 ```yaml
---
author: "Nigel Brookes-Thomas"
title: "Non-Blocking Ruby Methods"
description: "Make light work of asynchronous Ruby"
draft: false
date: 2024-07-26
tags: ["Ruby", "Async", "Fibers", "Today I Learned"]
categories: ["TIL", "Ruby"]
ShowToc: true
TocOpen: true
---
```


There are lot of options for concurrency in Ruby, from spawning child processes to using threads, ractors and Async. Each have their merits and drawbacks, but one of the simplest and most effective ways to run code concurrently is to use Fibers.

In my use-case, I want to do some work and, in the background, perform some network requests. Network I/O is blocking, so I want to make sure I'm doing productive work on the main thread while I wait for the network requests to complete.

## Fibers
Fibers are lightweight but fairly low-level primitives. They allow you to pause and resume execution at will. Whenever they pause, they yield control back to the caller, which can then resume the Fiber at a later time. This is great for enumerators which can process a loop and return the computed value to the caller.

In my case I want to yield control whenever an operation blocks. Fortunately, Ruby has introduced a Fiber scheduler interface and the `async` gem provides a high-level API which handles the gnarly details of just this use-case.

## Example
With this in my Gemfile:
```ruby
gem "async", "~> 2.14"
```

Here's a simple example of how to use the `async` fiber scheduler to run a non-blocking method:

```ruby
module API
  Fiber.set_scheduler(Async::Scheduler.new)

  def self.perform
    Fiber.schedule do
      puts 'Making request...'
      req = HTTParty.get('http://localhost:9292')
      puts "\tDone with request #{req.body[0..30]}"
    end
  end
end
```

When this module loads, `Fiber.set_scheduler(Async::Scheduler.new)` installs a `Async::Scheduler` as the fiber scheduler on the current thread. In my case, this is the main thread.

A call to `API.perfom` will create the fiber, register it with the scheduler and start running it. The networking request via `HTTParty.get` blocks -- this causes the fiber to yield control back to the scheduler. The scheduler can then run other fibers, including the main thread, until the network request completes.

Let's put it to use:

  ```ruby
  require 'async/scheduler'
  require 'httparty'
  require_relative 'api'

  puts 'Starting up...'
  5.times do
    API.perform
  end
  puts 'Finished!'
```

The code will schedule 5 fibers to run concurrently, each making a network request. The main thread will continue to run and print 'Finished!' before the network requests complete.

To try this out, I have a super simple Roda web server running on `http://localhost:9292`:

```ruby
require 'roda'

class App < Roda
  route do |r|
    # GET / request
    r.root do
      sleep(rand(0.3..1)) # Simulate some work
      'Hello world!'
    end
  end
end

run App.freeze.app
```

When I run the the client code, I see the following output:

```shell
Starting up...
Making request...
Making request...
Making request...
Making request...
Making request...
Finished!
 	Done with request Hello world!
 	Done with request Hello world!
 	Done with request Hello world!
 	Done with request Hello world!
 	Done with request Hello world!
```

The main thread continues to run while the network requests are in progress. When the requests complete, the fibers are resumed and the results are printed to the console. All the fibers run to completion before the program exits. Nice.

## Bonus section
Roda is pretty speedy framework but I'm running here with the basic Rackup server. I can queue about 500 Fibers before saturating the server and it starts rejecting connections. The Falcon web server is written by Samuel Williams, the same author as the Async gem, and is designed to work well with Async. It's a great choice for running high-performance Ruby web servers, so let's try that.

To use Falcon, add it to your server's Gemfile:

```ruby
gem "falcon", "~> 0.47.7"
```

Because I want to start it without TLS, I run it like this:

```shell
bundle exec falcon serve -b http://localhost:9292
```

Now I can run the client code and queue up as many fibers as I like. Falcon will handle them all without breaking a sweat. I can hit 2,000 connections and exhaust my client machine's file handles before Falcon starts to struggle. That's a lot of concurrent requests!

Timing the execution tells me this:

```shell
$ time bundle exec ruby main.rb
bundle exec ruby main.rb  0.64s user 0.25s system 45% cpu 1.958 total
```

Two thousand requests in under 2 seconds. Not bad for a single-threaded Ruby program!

## Description of the task:
If a line in the entries above has the word "then", copy it.

## Final answer:
Fibers are lightweight but fairly low-level primitives. They allow you to pause and resume execution at will. Whenever they pause, they yield control back to the caller, which can then resume the Fiber at a later time. This is great for enumerators which can process a loop and return the computed value to the caller.
A call to `API.perfom` will create the fiber, register it with the scheduler and start running it. The networking request via `HTTParty.get` blocks -- this causes the fiber to yield control back to the scheduler. The scheduler can then run other fibers, including the main thread, until the network request completes.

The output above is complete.